▸ **Description of the task**
Provide again, from the entries below, every line from the one containing "The details of" through the one containing "- connectors", exactly as written, and no other line.

▸ **Record excerpts**
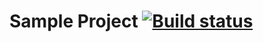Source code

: # Sample Project [![Build status](https://ci.appveyor.com/api/projects/status/ih4v64t6ftk4hwar/branch/master?svg=true)](https://ci.appveyor.com/project/GOODRUS/patternstask1/branch/master)
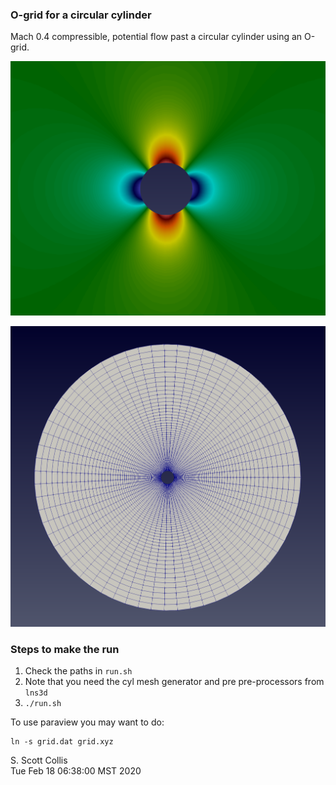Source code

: ### O-grid for a circular cylinder

Mach 0.4 compressible, potential flow past a circular cylinder using an O-grid.

![Streamwise velocity](https://github.com/sscollis/npot/blob/master/test/ogrid/ogrid.png)

![Mesh](https://github.com/sscollis/npot/blob/master/test/ogrid/mesh.png)

### Steps to make the run

1. Check the paths in `run.sh`
2. Note that you need the cyl mesh generator and
   pre pre-processors from `lns3d`
3. `./run.sh`

To use paraview you may want to do:

    ln -s grid.dat grid.xyz

S. Scott Collis\
Tue Feb 18 06:38:00 MST 2020
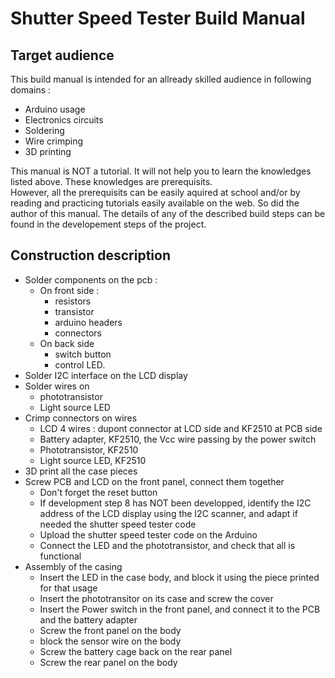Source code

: # Shutter Speed Tester Build Manual

## Target audience

This build manual is intended for an allready skilled audience in following domains :
- Arduino usage
- Electronics circuits
- Soldering
- Wire crimping
- 3D printing

This manual is NOT a tutorial. It will not help you to learn the knowledges listed above. These knowledges are prerequisits.  
However, all the prerequisits can be easily aquired at school and/or by reading and practicing tutorials easily available on the web. So did the author of this manual.
The details of any of the described build steps can be found in the developement steps of the project.

## Construction description

- Solder components on the pcb :
  - On front side :
    - resistors
    - transistor
    - arduino headers
    - connectors
  - On back side
    - switch button
    - control LED.
- Solder I2C interface on the LCD display
- Solder wires on
  - phototransistor
  - Light source LED
- Crimp connectors on wires
  - LCD 4 wires : dupont connector at LCD side and KF2510 at PCB side
  - Battery adapter, KF2510, the Vcc wire passing by the power switch
  - Phototransistor, KF2510
  - Light source LED, KF2510
- 3D print all the case pieces
- Screw PCB and LCD on the front panel, connect them together
  - Don't forget the reset button 
  - If development step 8 has NOT been developped, identify the I2C address of the LCD display using the I2C scanner, and adapt if needed the shutter speed tester code
  - Upload the shutter speed tester code on the Arduino
  - Connect the LED and the phototransistor, and check that all is functional
- Assembly of the casing
  - Insert the LED in the case body, and block it using the piece printed for that usage
  - Insert the phototransitor on its case and screw the cover
  - Insert the Power switch in the front panel, and connect it to the PCB and the battery adapter
  - Screw the front panel on the body
  - block the sensor wire on the body
  - Screw the battery cage back on the rear panel
  - Screw the rear panel on the body

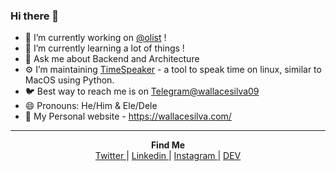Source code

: ### Hi there 👋

<!--
**wallacesilva/wallacesilva** is a ✨ _special_ ✨ repository because its `README.md` (this file) appears on your GitHub profile.

Here are some ideas to get you started:

-->

- 🔭 I’m currently working on [@olist](https://github.com/olist) !
- 🌱 I’m currently learning a lot of things !
- 💬 Ask me about Backend and Architecture
- ⚙️ I’m maintaining [TimeSpeaker](https://github.com/wallacesilva/timespeaker) - a tool to speak time on linux, similar to MacOS using Python.
- 🐦 Best way to reach me is on [Telegram@wallacesilva09](https://telegram.me/wallacesilva09)
- 😄 Pronouns: He/Him & Ele/Dele
- 🔗 My Personal website - https://wallacesilva.com/


---
<!--p align="center">
  <strong>Find Me</strong><br>

  <a href="https://twitter.com/wallacesilva09" target="blank">
    <img align="center" src="https://cdn.jsdelivr.net/npm/simple-icons@3.0.1/icons/twitter.svg" alt="wallacesilva" height="30" width="30" />
  </a>
  <a href="https://linkedin.com/in/wallacesilva09" target="blank">
    <img align="center" src="https://cdn.jsdelivr.net/npm/simple-icons@3.0.1/icons/linkedin.svg" alt="wallacesilva" height="30" width="30" />
  </a>
  <a href="https://instagram.com/wallacesilva09" target="blank">
    <img align="center" src="https://cdn.jsdelivr.net/npm/simple-icons@3.0.1/icons/instagram.svg" alt="wallacesilva" height="30" width="30" />
  </a>
  <a href="https://dev.to/wallacesilva09" target="blank">
    <img align="center" src="https://cdn.jsdelivr.net/npm/simple-icons@3.0.1/icons/dev-dot-to.svg" alt="wallacesilva" height="30" width="30" />
  </a>
</p-->

<p align="center">
  <strong>Find Me</strong><br>

  <a href="https://twitter.com/wallacesilva09" target="blank">
    Twitter
  </a> | 
  <a href="https://linkedin.com/in/wallacesilva09" target="blank">
    Linkedin
  </a> |  
  <a href="https://instagram.com/wallacesilva09" target="blank">
    Instagram
  </a> |
  <a href="https://dev.to/wallacesilva09" target="blank">
    DEV
  </a>
</p>

<!--
- 👯 I’m looking to collaborate on ...
- 🤔 I’m looking for help with ...
- 💬 Ask me about ...
- 📫 How to reach me: ...
- 😄 Pronouns: ...
- ⚡ Fun fact: ...
-->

▸ **Reply to the exercise**
The details of any of the described build steps can be found in the developement steps of the project.

## Construction description

- Solder components on the pcb :
  - On front side :
    - resistors
    - transistor
    - arduino headers
    - connectors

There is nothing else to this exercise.